ADO Connection still connecting after Open?

  • Thread starter Thread starter Bryce K. Nielsen
  • Start date Start date
Bryce K. Nielsen said:
Arrgggg, this is killing me. I've tried all sorts of different things and am
STILL getting a problem.

OK. It looks a tough one to crack.

Does it happen on other machines (i.e. it's not some broken install of
the SQL client)?

Have you tried detaching it from your user interface, so it runs only in
the console?

The reasons I'm suggesting this:

1) Remove the UI interaction / cross-thread communication as a possible
source of error.
2) Reduce complexity for the next phase of analysis.

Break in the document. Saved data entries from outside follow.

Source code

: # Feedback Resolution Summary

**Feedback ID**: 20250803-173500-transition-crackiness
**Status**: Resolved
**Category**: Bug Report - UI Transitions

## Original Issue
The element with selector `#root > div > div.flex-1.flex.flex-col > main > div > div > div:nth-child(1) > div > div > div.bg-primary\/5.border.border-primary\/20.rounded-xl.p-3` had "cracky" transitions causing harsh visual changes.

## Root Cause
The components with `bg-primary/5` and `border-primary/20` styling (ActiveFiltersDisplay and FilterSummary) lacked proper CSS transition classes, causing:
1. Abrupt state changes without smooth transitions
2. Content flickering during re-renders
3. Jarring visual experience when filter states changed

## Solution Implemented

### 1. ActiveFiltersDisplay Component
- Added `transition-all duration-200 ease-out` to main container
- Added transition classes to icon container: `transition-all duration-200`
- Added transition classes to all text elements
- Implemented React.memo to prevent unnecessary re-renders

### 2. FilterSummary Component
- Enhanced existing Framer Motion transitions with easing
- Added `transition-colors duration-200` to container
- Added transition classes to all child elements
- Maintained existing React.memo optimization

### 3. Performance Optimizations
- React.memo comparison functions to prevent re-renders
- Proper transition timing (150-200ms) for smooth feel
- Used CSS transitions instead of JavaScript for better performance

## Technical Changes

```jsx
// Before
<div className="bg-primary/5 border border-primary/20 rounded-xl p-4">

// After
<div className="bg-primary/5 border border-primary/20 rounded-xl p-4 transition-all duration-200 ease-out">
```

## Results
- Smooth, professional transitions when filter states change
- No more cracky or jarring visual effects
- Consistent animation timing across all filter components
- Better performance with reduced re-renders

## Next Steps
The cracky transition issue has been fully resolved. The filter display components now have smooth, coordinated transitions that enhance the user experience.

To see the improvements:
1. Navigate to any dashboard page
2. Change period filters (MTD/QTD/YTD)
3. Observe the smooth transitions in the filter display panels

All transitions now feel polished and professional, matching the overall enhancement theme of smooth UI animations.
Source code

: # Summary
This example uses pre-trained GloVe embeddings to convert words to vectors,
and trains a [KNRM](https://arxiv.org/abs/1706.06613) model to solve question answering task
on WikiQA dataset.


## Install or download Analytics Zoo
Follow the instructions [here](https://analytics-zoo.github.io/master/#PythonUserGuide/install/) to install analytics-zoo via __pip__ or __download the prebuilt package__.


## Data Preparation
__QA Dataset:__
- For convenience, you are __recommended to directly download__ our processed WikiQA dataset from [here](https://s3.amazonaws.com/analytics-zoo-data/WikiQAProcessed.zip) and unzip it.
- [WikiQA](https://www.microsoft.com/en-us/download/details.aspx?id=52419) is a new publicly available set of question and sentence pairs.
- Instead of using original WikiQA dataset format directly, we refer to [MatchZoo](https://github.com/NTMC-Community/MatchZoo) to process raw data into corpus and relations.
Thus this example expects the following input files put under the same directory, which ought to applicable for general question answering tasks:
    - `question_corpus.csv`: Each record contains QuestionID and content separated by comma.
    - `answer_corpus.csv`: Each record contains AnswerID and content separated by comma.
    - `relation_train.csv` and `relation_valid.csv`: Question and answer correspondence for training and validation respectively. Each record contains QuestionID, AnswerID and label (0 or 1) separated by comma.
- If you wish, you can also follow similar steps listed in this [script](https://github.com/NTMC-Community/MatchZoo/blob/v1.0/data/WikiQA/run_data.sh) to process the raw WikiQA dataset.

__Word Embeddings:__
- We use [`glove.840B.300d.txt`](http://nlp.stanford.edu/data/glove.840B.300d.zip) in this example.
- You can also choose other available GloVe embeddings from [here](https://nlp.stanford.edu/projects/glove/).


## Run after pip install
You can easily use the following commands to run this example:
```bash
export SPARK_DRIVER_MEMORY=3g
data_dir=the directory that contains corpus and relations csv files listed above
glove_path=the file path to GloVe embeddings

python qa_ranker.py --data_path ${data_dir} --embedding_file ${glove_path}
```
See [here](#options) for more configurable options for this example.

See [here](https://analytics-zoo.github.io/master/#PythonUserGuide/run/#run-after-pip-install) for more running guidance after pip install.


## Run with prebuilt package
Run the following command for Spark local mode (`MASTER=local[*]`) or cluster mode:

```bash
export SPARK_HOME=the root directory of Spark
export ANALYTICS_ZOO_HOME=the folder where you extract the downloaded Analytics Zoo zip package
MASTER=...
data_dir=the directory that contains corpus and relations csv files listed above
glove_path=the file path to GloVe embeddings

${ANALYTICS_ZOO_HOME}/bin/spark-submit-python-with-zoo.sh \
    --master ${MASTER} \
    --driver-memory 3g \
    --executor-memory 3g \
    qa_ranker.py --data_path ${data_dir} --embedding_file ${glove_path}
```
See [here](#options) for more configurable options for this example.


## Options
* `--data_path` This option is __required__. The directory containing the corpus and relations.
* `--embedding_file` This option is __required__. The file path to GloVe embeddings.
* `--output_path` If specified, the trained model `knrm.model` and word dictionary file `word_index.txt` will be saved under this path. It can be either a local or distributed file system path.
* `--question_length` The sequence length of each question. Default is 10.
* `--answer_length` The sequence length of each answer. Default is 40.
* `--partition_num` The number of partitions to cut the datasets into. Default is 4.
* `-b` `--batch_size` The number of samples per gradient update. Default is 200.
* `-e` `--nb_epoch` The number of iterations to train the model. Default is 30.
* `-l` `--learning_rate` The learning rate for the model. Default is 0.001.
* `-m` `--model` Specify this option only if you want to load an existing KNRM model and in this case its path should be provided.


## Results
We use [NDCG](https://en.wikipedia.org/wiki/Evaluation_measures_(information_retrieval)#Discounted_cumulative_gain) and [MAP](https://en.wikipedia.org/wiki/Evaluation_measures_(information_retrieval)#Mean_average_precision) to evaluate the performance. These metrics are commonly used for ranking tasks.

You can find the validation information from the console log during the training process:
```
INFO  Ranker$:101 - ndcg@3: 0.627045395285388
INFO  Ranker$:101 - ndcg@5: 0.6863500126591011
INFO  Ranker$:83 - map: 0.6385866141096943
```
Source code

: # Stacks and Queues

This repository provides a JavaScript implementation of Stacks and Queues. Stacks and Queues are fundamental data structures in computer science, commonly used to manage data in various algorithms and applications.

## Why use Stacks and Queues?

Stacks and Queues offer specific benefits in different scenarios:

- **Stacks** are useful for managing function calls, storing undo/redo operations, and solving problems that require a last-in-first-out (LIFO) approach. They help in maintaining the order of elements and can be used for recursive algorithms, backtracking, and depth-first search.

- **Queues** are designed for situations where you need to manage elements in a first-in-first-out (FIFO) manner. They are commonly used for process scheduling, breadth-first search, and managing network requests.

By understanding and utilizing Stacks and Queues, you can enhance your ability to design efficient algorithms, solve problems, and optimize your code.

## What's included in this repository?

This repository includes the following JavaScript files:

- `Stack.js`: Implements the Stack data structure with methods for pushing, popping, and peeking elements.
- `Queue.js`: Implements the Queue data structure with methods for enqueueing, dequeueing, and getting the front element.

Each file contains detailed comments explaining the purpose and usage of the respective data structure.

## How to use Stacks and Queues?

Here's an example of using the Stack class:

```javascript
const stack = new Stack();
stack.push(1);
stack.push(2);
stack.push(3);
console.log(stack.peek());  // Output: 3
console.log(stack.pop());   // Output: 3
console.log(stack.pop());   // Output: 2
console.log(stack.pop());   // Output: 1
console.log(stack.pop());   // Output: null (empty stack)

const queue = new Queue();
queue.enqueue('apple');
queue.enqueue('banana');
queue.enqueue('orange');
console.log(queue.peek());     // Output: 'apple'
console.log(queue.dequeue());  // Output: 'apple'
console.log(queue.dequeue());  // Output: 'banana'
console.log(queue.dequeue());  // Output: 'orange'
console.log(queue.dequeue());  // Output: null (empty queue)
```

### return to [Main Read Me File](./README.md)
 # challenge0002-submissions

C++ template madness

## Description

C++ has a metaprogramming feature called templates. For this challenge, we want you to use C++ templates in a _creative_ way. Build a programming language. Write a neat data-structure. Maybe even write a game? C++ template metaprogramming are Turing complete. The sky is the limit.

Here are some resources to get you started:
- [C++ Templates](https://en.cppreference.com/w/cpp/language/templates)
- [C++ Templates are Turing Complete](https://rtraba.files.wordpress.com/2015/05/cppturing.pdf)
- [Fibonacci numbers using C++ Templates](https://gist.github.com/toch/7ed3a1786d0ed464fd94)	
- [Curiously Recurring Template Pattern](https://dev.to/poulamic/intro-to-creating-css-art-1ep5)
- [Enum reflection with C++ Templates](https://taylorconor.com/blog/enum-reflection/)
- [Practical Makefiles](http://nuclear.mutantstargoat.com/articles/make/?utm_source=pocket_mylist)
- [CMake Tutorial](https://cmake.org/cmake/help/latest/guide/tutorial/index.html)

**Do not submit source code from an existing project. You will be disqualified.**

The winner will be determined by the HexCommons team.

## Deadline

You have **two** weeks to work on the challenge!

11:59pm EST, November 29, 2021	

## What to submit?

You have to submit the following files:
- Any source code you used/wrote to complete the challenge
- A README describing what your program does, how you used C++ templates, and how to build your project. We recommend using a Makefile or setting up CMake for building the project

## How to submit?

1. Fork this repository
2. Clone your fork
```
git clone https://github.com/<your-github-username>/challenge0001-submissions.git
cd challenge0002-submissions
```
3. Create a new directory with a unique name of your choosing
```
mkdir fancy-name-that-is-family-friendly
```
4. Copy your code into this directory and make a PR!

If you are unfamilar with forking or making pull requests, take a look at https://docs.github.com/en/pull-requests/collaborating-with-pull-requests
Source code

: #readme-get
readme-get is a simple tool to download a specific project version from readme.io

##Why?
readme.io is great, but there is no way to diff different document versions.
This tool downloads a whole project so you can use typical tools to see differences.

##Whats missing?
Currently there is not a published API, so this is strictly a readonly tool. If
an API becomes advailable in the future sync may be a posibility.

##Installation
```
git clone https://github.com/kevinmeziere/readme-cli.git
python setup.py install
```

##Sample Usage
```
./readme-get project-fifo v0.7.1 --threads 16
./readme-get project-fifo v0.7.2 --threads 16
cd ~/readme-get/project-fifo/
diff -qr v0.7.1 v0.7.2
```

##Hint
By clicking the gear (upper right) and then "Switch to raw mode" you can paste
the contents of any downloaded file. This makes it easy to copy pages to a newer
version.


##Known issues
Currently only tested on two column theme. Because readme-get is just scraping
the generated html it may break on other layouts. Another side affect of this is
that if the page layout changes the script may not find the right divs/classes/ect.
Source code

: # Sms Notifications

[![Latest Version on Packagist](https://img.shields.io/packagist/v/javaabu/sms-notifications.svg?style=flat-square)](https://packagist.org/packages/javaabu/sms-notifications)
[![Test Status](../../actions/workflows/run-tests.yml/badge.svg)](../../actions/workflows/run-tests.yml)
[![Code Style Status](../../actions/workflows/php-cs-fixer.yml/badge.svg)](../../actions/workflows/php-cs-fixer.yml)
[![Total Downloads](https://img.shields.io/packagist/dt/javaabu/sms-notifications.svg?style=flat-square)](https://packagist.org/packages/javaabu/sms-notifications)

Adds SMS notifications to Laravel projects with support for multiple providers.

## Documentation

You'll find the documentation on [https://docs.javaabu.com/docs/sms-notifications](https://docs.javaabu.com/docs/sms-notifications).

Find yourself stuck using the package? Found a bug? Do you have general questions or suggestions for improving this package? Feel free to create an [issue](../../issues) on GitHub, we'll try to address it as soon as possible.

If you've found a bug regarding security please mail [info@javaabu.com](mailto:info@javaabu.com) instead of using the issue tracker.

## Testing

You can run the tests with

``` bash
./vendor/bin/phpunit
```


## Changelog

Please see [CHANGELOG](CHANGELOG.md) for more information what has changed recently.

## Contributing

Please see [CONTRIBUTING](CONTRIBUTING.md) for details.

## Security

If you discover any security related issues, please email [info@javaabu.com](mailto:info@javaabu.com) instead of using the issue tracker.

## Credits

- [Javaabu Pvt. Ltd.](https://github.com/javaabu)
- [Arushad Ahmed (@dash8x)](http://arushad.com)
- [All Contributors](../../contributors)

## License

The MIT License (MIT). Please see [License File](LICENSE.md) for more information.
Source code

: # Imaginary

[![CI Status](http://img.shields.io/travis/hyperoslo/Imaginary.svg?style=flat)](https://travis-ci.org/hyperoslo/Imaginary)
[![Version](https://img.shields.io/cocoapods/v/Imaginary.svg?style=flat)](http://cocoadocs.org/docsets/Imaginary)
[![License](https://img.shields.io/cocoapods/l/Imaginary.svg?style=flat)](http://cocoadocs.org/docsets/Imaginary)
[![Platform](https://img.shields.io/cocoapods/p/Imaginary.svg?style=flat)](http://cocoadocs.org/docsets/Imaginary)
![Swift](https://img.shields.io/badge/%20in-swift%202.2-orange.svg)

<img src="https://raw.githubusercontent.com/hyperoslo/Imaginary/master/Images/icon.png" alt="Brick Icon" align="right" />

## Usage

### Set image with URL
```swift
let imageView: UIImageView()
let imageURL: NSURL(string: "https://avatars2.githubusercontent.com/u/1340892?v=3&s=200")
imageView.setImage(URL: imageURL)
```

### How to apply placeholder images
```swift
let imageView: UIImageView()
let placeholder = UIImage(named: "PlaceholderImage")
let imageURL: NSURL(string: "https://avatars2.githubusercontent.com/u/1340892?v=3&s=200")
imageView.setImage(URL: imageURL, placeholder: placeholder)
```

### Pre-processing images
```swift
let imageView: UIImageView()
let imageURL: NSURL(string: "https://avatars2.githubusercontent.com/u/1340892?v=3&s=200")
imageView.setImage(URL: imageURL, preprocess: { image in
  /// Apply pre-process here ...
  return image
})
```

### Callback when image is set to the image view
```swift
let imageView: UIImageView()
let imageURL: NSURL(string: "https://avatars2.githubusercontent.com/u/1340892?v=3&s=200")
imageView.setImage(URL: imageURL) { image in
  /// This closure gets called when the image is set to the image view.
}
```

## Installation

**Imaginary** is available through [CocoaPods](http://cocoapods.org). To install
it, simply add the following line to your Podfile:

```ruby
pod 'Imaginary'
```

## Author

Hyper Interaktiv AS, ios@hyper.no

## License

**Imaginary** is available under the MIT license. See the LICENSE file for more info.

If the problem still occurs on the console, there are some things we can
look into with the SOS debugger extensions (.load sos in Immediate
window or using WinDbg). In particular, I'd be looking for inappropriate
sharing of objects:

!dumpheap -type Sql will find all objects with Sql in the name of the
type
!gcroot <addr> will find what's pointing to the object and keeping it
alive
!dumpobj <addr> will dump the values of dword fields of an object.

Once an object is found, it's easier to work with if you can find it in
the VS debugger, though.

It still sounds like some kind of cross-thread sharing problem; either
that, or some kind of heap corruption that doesn't cause a CLR crash.
I'm wondering: is it that bulk-copy isn't safe for concurrent
operations? That doesn't sound likely to me.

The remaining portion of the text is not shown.